Multifamily Spreads Stay Steady as Vacancy Rates Hit Record High

Multifamily spreads remain steady in Q4 2025 as vacancy rates hit 7.2% and rent growth weakens across several US markets.
Multifamily spreads remain steady in Q4 2025 as vacancy rates hit 7.2% and rent growth weakens across several US markets.
  • Multifamily loan spreads have stayed flat in Q4 2025, even as national vacancy rates reached a record high of 7.2%.
  • Low-leverage loans (50–59% LTV) continue to price in the low 140 basis point range over the 10-year US Treasury.
  • Median rents fell 1.0% in November, indicating soft demand amid growing apartment supply.
  • Analysts don’t expect a significant shift in spreads this year, though a slight drop remains possible.
Key Takeaways

Market Holding for Now

In Q4 2025, multifamily commercial real estate loan spreads have shown little movement. Trepp reports that low-leverage loans remain priced in the low 140s over the 10-year Treasury.

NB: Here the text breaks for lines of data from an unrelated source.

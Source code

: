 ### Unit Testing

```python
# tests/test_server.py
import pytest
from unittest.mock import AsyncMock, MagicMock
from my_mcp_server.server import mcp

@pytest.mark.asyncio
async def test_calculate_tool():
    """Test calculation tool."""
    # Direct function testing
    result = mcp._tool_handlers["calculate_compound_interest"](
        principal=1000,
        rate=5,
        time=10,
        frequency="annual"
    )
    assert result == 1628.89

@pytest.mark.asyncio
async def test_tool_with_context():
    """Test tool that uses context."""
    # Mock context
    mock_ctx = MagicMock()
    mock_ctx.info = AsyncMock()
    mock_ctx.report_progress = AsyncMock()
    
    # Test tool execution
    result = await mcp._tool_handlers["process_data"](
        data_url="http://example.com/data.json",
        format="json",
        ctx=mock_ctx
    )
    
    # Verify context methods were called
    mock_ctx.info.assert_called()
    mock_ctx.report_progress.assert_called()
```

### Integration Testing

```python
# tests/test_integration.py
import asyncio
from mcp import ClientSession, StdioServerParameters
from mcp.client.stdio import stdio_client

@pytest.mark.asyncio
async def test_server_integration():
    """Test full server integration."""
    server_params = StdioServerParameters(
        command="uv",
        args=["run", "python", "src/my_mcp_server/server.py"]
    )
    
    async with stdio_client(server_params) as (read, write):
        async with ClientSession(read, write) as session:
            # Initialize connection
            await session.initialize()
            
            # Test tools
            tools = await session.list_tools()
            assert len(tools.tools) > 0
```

Meanwhile, the sector faces mounting pressure. National vacancy rates climbed to a record-high 7.2%. Rents dropped as well, with the US median falling by 1.0% month over month in November. These trends suggest that new supply is outpacing tenant demand in many regions.

Chart showing multifamily commercial real estate loan spreads with current value at 143.9 bps, lowest at 117.5 bps, highest at 315.6 bps.

Understanding the Disconnect

Despite weakening fundamentals, spreads haven’t shifted much. Unlike the more visible and frequently priced CMBS market, private CRE lending moves more slowly. Trepp’s weekly survey, Trepp-i, collects spread data from lenders nationwide. The survey helps benchmark trends across property types and loan-to-value ranges.

Lenders still view multifamily as relatively low-risk. That perception has kept spreads stable, even with rising vacancies and falling rents. Still, some market watchers say this could change if conditions worsen in early 2026.

Regional Differences Matter

National trends don’t tell the full story. Some metro areas continue to post strong rent growth and low vacancy rates. Others, however, are seeing a clear mismatch between new construction and leasing demand. As a result, lenders are closely watching market-level data.

What to Watch

The outlook depends on how long supply continues to outpace demand. If that persists, spreads could eventually react. Some lenders have already started pricing in broader economic shifts, especially as markets anticipate potential monetary policy changes. For now, analysts expect spreads to dip slightly by the end of the year—likely by just a few basis points.

Bottom Line

Multifamily loan spreads remain firm, but vacancy and rent trends show cracks in demand. If oversupply continues into 2026, lenders may adjust their pricing—especially in weaker regional markets.